Nada quiebra su alambrada de silencio. Peor, el tímido temblor ha derivado en una convulsión que le fuerza a abrir los ojos aún más. Es como si dentro de su cabeza algo hubiera dejado de discurrir con moderación y se hubiera dislocado. Ya no retrocede un paso, sino varios acelerados, desapareciendo entre los macizos de boj hasta perderla de vista. Su reunión se salda con un camino que no han llegado a recorrer. Un terreno de verdades en barbecho. De vuelta a la vivienda la sobresalta un crujido de ramas pisadas a su espalda. Alrededor huele a moho y verdín.

—¿Quién anda ahí? ¿Es usted, María Nieves?
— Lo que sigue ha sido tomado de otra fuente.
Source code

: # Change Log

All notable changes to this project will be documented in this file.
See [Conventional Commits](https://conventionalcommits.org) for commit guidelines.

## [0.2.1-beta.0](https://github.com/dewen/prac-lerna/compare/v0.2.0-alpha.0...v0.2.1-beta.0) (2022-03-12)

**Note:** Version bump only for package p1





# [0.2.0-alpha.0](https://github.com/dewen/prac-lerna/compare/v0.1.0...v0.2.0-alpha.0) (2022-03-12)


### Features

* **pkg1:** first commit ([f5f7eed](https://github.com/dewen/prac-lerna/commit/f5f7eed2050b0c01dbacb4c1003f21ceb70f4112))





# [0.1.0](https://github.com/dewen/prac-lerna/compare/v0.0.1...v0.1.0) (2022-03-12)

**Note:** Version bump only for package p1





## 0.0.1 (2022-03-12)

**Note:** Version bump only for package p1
Ni siquiera espera a la respuesta y echa a correr hacia una casa que se alza más lejos de lo que imaginaba. El camisón dificulta sus zancadas y las zapatillas se escurren de sus pies, obligándola a trastabillar cada dos por tres. La humedad se mastica. La capota del cielo se hiende en latigazos amarillos y una amenaza atronadora se solapa a sus gritos.

—¡Déjeme en paz! ¿Qué quiere de mí? —vocifera sin descanso.

Apenas alcanza la entrada de la cocina, empuja con todas las fuerzas la puerta que dejó entreabierta al salir. Lo recuerda perfectamente. Sin embargo, desesperada, descubre que está cerrada desde el interior.